- Task brief: Repeat verbatim, and only, the lines of the data below, beginning at the line that contains "маркировок и товаров." and stopping after the line that contains "A cell stores".

- Excerpted records:

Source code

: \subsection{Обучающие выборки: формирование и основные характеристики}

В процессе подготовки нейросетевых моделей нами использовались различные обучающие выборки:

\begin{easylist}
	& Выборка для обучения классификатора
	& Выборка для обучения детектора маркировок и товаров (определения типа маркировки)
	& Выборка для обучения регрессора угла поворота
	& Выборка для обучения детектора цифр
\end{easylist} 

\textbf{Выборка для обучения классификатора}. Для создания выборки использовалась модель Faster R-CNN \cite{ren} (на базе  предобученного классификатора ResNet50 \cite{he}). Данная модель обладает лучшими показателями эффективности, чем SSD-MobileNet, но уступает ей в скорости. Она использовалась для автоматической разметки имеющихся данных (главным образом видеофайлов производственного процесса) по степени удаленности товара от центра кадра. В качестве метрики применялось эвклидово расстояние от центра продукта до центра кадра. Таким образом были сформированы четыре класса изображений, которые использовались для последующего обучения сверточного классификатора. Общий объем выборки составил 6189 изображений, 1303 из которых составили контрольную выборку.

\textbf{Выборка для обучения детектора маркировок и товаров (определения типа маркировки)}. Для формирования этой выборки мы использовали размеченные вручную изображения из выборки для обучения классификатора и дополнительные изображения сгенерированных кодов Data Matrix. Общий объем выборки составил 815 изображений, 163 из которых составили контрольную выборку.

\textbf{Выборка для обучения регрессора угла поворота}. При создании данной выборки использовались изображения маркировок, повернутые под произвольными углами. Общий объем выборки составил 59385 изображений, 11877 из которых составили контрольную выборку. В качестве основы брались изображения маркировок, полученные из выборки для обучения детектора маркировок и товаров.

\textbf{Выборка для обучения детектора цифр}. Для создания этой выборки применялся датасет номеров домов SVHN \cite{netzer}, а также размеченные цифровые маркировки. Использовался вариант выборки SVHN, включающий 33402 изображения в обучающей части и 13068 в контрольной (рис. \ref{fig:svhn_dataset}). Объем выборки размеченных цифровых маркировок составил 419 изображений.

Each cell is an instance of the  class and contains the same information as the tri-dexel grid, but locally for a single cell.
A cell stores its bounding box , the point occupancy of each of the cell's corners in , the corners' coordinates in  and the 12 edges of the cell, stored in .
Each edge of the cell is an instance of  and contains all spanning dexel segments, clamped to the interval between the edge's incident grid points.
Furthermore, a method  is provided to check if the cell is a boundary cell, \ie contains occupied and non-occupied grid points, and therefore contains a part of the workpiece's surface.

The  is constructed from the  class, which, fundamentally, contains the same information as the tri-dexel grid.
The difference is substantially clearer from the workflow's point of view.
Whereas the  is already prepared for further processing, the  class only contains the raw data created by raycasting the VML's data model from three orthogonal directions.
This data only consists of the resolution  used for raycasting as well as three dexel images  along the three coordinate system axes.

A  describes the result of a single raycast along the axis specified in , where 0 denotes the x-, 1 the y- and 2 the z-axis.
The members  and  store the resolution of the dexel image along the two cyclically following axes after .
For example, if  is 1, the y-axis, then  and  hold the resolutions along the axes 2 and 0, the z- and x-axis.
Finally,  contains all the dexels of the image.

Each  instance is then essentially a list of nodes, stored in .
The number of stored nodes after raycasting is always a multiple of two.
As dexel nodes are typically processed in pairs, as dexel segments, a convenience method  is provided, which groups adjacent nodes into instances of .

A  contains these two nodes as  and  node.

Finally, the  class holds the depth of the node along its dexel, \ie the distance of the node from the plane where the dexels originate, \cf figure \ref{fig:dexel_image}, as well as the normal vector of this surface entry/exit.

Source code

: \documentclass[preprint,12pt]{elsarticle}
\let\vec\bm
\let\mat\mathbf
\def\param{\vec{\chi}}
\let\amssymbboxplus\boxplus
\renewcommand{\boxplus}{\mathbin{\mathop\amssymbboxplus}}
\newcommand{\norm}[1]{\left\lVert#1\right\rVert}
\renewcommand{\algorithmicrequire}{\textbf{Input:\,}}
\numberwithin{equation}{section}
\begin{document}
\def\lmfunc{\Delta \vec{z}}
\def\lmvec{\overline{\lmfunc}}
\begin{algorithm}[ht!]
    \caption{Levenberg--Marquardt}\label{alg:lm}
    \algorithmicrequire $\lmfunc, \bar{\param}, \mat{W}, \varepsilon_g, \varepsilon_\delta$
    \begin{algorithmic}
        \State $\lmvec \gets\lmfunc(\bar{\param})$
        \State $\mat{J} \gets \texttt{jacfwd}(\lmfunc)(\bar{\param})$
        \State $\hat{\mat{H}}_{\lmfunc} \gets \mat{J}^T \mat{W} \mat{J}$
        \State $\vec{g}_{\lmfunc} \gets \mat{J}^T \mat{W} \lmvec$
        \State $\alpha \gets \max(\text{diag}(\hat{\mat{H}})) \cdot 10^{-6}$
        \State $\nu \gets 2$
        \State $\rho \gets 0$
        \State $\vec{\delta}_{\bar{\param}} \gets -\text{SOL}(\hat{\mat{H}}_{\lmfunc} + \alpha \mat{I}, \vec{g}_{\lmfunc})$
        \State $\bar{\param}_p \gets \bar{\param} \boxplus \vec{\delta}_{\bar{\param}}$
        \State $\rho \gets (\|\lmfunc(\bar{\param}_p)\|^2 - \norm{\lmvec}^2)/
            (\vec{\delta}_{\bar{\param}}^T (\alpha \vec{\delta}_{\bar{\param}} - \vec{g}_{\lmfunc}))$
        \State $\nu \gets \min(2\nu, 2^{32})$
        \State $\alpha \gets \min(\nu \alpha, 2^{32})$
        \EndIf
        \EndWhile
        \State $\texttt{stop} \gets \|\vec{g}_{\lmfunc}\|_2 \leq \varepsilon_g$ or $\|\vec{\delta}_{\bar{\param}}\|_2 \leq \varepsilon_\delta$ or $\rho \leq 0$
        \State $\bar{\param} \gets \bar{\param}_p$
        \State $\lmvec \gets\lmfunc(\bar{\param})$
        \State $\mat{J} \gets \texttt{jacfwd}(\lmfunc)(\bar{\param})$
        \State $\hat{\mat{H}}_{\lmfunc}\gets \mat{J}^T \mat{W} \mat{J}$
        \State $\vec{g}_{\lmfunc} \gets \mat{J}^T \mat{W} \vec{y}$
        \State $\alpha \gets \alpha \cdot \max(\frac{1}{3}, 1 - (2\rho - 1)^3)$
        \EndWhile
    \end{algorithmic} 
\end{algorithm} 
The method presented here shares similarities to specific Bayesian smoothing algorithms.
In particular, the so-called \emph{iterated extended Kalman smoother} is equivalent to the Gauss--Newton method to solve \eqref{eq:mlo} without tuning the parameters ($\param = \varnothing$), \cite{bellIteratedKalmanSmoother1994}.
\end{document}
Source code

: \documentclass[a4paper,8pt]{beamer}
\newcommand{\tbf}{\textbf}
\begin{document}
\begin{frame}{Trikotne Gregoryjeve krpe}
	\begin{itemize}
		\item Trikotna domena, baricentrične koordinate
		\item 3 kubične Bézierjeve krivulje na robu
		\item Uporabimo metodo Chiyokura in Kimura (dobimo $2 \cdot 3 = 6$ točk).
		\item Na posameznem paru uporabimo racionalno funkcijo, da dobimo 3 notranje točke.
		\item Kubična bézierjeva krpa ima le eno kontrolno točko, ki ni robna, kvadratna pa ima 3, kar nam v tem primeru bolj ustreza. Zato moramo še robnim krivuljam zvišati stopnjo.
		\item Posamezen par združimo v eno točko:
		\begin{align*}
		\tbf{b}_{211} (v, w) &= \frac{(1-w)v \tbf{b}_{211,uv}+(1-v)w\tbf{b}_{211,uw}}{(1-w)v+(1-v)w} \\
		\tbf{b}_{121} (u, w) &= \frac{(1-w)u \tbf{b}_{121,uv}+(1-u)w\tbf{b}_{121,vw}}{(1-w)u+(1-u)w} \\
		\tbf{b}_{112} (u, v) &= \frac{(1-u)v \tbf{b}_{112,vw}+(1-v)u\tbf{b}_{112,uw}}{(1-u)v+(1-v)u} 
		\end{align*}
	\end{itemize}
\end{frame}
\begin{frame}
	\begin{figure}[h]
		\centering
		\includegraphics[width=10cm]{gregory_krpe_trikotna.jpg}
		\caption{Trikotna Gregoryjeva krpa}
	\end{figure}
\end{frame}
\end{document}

- Task output:
\textbf{Выборка для обучения регрессора угла поворота}. При создании данной выборки использовались изображения маркировок, повернутые под произвольными углами. Общий объем выборки составил 59385 изображений, 11877 из которых составили контрольную выборку. В качестве основы брались изображения маркировок, полученные из выборки для обучения детектора маркировок и товаров.

\textbf{Выборка для обучения детектора цифр}. Для создания этой выборки применялся датасет номеров домов SVHN \cite{netzer}, а также размеченные цифровые маркировки. Использовался вариант выборки SVHN, включающий 33402 изображения в обучающей части и 13068 в контрольной (рис. \ref{fig:svhn_dataset}). Объем выборки размеченных цифровых маркировок составил 419 изображений.

Each cell is an instance of the  class and contains the same information as the tri-dexel grid, but locally for a single cell.
A cell stores its bounding box , the point occupancy of each of the cell's corners in , the corners' coordinates in  and the 12 edges of the cell, stored in .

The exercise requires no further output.